Nous sommes au début des années 60. C'est l'âge d'or du rock'n'roll : Les Chaussettes Noires d'Eddy Mitchell, Les Chats Sauvages de Dick Rivers ... Des groupes se montent chaque semaine et se produisent au Golf-Drouot d'Henri Leproux. Sur la demande de Michel, sa mère Charlotte accepte de lui acheter un piano éléctrique avec les allocations familiales, au grand dam de son père, et Michel se fait engager comme pianiste dans le groupe Kenty et les Skylarks. Il rejoint ensuite Vigon et les Lemons avec son ami Alain Goldstein à la guitare. Vigon, un chanteu d'origine marocaine, lui laisse même tenter sa chance et il chante Hoochie Coochie Man de Muddy Waters.

Quelques temps plus tard, Michelle crée avec son copain d'enfance Alain Goldstein, le groupe Le King Set. Michel, pour la première fois chanteur "officiel" d'un groupe, commence par chanter du rock'n'roll et du rhythm'n'blues en anglais : James Brown, Otis Redding, Wilson Pickett, Sam&Dave ... Un soir, emporté par son interprétation paroxytique de I feel good, il tombe même dans les pommes.

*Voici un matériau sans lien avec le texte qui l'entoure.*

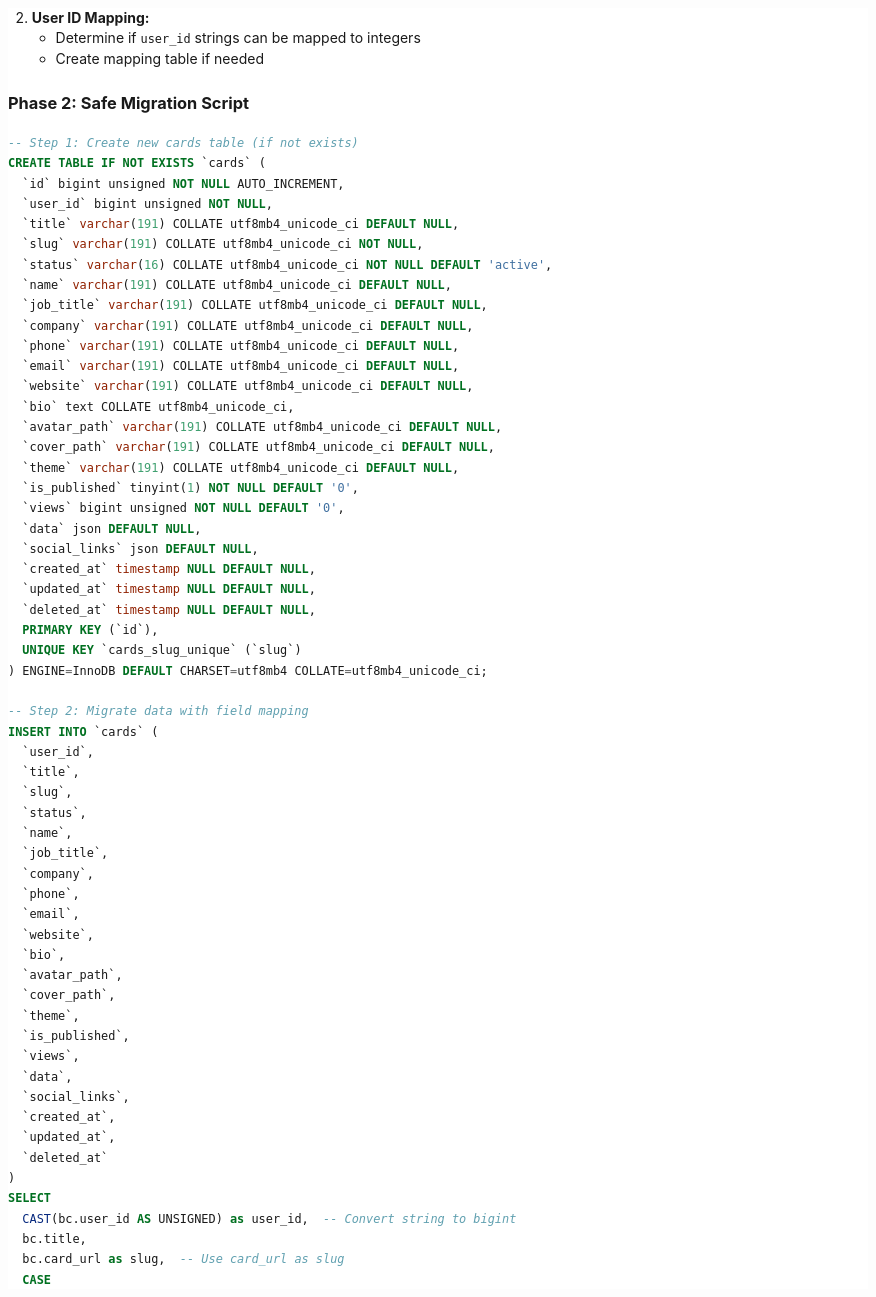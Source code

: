 2. **User ID Mapping:**
   - Determine if `user_id` strings can be mapped to integers
   - Create mapping table if needed

### Phase 2: Safe Migration Script
```sql
-- Step 1: Create new cards table (if not exists)
CREATE TABLE IF NOT EXISTS `cards` (
  `id` bigint unsigned NOT NULL AUTO_INCREMENT,
  `user_id` bigint unsigned NOT NULL,
  `title` varchar(191) COLLATE utf8mb4_unicode_ci DEFAULT NULL,
  `slug` varchar(191) COLLATE utf8mb4_unicode_ci NOT NULL,
  `status` varchar(16) COLLATE utf8mb4_unicode_ci NOT NULL DEFAULT 'active',
  `name` varchar(191) COLLATE utf8mb4_unicode_ci DEFAULT NULL,
  `job_title` varchar(191) COLLATE utf8mb4_unicode_ci DEFAULT NULL,
  `company` varchar(191) COLLATE utf8mb4_unicode_ci DEFAULT NULL,
  `phone` varchar(191) COLLATE utf8mb4_unicode_ci DEFAULT NULL,
  `email` varchar(191) COLLATE utf8mb4_unicode_ci DEFAULT NULL,
  `website` varchar(191) COLLATE utf8mb4_unicode_ci DEFAULT NULL,
  `bio` text COLLATE utf8mb4_unicode_ci,
  `avatar_path` varchar(191) COLLATE utf8mb4_unicode_ci DEFAULT NULL,
  `cover_path` varchar(191) COLLATE utf8mb4_unicode_ci DEFAULT NULL,
  `theme` varchar(191) COLLATE utf8mb4_unicode_ci DEFAULT NULL,
  `is_published` tinyint(1) NOT NULL DEFAULT '0',
  `views` bigint unsigned NOT NULL DEFAULT '0',
  `data` json DEFAULT NULL,
  `social_links` json DEFAULT NULL,
  `created_at` timestamp NULL DEFAULT NULL,
  `updated_at` timestamp NULL DEFAULT NULL,
  `deleted_at` timestamp NULL DEFAULT NULL,
  PRIMARY KEY (`id`),
  UNIQUE KEY `cards_slug_unique` (`slug`)
) ENGINE=InnoDB DEFAULT CHARSET=utf8mb4 COLLATE=utf8mb4_unicode_ci;

-- Step 2: Migrate data with field mapping
INSERT INTO `cards` (
  `user_id`,
  `title`,
  `slug`,
  `status`,
  `name`,
  `job_title`,
  `company`,
  `phone`,
  `email`,
  `website`,
  `bio`,
  `avatar_path`,
  `cover_path`,
  `theme`,
  `is_published`,
  `views`,
  `data`,
  `social_links`,
  `created_at`,
  `updated_at`,
  `deleted_at`
)
SELECT 
  CAST(bc.user_id AS UNSIGNED) as user_id,  -- Convert string to bigint
  bc.title,
  bc.card_url as slug,  -- Use card_url as slug
  CASE 
```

En 1967, le père d'Alain leur fait rencontrer Lucien Morisse, grand manitou de la musique chez Europe n°1 et directeur de la maison de disques AZ, qui accepte de leur faire enregistrer un 45-tours. Ils écrivent des chansons en français et le titre Apesanteur (sur un texte de Claire-Lise Charbonnier) est un vrai succès radio. Puis le groupe se dissout et Michel poursuivra un temps l'aventure seul sous le nom de Michel King Set (1968), sans grand écho auprès du public. Entre 1969 et 1973 paraissent enfin sous son vrai nom plusieurs 45-Tours dont le titre La Rencontre sous le label AZ. Des versions italiennes du titre seront enregistrées...

Michel fait 3 mois de tournée en France sur le podium d'Europe n°1 avec Hugues Auffray. Le 12 décembre 1973, premier olympia : Michel passe en lever de rideau de Stone et Charden avec lesquels il fait une tournée entière en première partie.